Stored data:
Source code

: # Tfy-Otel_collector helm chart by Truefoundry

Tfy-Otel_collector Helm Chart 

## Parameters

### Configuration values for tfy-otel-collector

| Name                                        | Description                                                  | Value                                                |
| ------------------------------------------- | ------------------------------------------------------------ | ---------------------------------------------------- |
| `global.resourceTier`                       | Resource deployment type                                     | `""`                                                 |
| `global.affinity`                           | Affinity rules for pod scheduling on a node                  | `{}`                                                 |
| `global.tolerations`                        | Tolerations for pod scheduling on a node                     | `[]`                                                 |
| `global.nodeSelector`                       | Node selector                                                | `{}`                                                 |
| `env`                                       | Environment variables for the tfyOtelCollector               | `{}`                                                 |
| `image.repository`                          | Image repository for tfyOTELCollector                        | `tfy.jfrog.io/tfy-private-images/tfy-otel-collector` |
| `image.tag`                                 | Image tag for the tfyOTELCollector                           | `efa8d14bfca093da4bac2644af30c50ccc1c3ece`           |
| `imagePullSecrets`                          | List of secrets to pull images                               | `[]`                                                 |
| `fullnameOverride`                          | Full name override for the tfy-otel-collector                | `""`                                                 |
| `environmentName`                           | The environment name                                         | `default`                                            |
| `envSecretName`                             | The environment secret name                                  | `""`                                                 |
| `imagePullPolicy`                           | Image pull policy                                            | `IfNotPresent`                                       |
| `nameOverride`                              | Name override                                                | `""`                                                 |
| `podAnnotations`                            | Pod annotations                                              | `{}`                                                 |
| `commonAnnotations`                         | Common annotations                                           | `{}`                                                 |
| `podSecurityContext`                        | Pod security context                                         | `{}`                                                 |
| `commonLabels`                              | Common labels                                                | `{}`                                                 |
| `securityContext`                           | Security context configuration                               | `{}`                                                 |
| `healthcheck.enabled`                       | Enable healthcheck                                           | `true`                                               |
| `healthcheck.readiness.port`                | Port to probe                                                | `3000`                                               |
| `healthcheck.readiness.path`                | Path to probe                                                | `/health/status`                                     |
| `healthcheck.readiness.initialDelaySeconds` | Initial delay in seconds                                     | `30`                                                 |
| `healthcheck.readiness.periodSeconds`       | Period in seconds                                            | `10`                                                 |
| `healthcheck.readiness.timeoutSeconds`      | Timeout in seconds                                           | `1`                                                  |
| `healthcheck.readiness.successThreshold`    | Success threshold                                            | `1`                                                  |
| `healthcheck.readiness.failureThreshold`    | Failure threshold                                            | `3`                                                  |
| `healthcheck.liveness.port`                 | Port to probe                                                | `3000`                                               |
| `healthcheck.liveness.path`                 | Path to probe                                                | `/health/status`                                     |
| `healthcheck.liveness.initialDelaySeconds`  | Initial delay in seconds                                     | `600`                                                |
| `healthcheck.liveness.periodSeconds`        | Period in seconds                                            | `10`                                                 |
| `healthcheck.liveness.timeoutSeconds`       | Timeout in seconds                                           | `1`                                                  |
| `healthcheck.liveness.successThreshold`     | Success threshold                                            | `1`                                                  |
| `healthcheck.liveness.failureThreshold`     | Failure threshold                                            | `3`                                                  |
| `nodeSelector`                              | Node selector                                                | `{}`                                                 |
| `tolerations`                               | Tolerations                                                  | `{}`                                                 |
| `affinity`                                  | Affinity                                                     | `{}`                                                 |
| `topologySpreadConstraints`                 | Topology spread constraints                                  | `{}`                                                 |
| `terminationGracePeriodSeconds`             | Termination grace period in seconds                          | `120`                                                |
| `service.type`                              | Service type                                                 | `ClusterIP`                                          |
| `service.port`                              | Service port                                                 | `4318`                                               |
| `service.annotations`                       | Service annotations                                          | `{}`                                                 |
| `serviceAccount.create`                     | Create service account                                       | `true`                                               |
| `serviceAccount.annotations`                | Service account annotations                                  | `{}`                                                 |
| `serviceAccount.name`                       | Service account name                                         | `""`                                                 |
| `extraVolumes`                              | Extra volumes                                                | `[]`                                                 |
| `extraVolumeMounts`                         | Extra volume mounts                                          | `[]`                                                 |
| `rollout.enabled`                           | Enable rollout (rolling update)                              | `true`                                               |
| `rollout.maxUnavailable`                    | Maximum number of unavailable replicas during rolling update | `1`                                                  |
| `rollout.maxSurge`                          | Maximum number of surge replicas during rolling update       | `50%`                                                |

* WHAT YOU SHOULD DO *
Gather all lines with the string "enabled" from the data.

* WRITTEN RESPONSE *
| `healthcheck.enabled`                       | Enable healthcheck                                           | `true`                                               |
| `rollout.enabled`                           | Enable rollout (rolling update)                              | `true`                                               |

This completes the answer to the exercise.